## Problem to work on
Return every line of the data that contains the string "scanner".

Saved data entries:
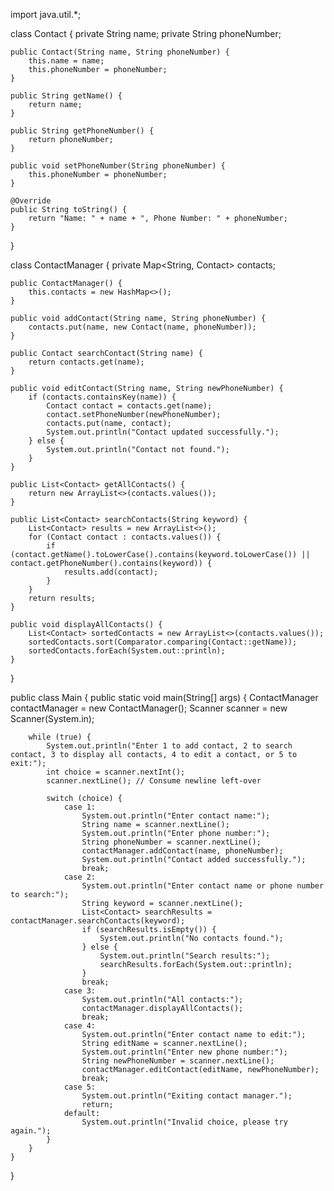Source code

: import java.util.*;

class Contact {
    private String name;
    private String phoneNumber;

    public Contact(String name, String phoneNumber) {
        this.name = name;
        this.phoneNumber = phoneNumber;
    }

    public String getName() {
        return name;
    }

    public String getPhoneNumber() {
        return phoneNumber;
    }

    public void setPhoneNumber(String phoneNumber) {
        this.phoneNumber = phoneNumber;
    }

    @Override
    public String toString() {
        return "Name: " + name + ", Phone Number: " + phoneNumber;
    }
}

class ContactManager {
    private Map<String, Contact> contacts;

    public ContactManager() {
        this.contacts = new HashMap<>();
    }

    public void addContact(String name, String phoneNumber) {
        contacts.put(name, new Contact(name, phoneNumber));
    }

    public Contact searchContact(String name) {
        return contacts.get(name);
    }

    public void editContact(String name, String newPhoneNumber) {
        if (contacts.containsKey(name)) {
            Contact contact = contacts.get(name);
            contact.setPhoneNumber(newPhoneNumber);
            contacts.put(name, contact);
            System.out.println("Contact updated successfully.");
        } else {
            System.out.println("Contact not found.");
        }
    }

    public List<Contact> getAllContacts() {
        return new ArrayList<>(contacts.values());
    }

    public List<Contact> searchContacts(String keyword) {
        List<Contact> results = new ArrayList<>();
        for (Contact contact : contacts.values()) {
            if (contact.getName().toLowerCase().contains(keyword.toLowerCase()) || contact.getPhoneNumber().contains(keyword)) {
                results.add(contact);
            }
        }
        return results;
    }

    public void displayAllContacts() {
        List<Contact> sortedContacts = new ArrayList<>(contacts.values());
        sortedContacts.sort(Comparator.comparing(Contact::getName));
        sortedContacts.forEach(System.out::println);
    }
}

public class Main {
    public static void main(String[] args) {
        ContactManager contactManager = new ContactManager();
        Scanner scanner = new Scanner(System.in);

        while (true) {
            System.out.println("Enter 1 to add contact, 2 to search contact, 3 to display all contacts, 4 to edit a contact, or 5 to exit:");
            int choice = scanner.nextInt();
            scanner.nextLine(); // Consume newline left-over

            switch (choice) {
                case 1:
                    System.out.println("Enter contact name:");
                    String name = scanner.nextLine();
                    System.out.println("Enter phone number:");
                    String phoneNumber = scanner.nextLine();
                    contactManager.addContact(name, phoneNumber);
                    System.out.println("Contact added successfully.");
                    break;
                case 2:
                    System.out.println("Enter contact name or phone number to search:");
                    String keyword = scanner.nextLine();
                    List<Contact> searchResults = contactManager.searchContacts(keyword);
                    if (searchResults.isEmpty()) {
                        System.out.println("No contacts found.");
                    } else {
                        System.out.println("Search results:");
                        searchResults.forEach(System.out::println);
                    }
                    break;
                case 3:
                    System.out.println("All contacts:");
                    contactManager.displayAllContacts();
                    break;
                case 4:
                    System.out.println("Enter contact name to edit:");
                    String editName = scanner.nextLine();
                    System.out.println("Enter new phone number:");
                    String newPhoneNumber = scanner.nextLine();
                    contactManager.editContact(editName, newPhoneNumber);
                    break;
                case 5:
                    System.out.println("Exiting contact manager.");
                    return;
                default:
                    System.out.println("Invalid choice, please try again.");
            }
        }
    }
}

## Finished task
        Scanner scanner = new Scanner(System.in);
            int choice = scanner.nextInt();
            scanner.nextLine(); // Consume newline left-over
                    String name = scanner.nextLine();
                    String phoneNumber = scanner.nextLine();
                    String keyword = scanner.nextLine();
                    String editName = scanner.nextLine();
                    String newPhoneNumber = scanner.nextLine();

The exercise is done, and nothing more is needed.